Far right pressing in Hong Kong

13 October 2014
Sid Zoichi

Sid Zoichi is currently on the ground in Hong Kong reporting for Red Flag. Follow @RedFlag_news on Twitter for updates.

Sid's previous dispatches can be found here, here, here, and here.


The occupy site at Admiralty was packed with protestors again last Friday.

After a planned negotiation was cancelled by government spokeswoman Lam Cheng Yuet-ngor, student leaders from Hong Kong Federation of Students and student activist group Scholarism called for a rally.

Despite the attendance being up to 100 000, no further actions were announced by organisers.

It seemed that the Hong Kong government was using delaying tactics when it said that talks would be postponed indefinitely.

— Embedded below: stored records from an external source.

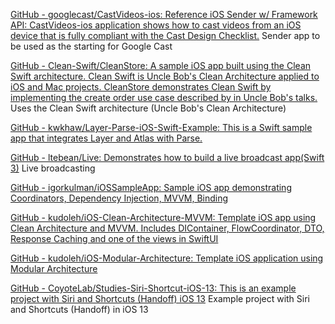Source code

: 
[GitHub - googlecast/CastVideos-ios: Reference iOS Sender w/ Framework API: CastVideos-ios application shows how to cast videos from an iOS device that is fully compliant with the Cast Design Checklist.](https://github.com/googlecast/CastVideos-ios)
Sender app to be used as the starting for Google Cast

[GitHub - Clean-Swift/CleanStore: A sample iOS app built using the Clean Swift architecture. Clean Swift is Uncle Bob's Clean Architecture applied to iOS and Mac projects. CleanStore demonstrates Clean Swift by implementing the create order use case described by in Uncle Bob's talks.](https://github.com/Clean-Swift/CleanStore)
Uses the Clean Swift architecture (Uncle Bob's Clean Architecture)

[GitHub - kwkhaw/Layer-Parse-iOS-Swift-Example: This is a Swift sample app that integrates Layer and Atlas with Parse.](https://github.com/kwkhaw/Layer-Parse-iOS-Swift-Example)

[GitHub - ltebean/Live: Demonstrates how to build a live broadcast app(Swift 3)](https://github.com/ltebean/Live)
Live broadcasting

[GitHub - igorkulman/iOSSampleApp: Sample iOS app demonstrating Coordinators, Dependency Injection, MVVM, Binding](https://github.com/igorkulman/iOSSampleApp)

[GitHub - kudoleh/iOS-Clean-Architecture-MVVM: Template iOS app using Clean Architecture and MVVM. Includes DIContainer, FlowCoordinator, DTO, Response Caching and one of the views in SwiftUI](https://github.com/kudoleh/iOS-Clean-Architecture-MVVM)

[GitHub - kudoleh/iOS-Modular-Architecture: Template iOS application using Modular Architecture](https://github.com/kudoleh/iOS-Modular-Architecture)

[GitHub - CoyoteLab/Studies-Siri-Shortcut-iOS-13: This is an example project with Siri and Shortcuts (Handoff) iOS 13](https://github.com/CoyoteLab/Studies-Siri-Shortcut-iOS-13)
Example project with Siri and Shortcuts (Handoff) in iOS 13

On one hand, Lam Cheng Yuet-ngor stressed that the decision made by the People’s National Congress of China over Hong Kong’s democratic progress won’t be reviewed. That means that the government is not budging an inch on the key demand of the protest movement – genuine universal suffrage.

On the other hand, the island’s chief executive, Leung Chun Ying, said on Sunday that no crackdown had been planned, meaning the protest could continue.

However, a blitzkrieg on Queensway Rd in the Admiralty district was launched at noon today, when there were less people at the Central site.

The cops caught the protesters off guard and the latter lost all the roadblocks except the last line.

But an anti-occupy march then occurred. In order to separate the two groups, the cops had to leave the last line of roadblocks untouched and retreat from the occupied Queensway Rd.

At the time of writing, protesters are rebuilding the destroyed roadblocks. There is no intervention from the cops, who are standing not too far away.

Another thing worth mentioning is the tension between the right and the left in the movement.

Although claimed to be a leaderless movement, the struggle over leadership and discourse among different political forces never stops in Occupy Hong Kong.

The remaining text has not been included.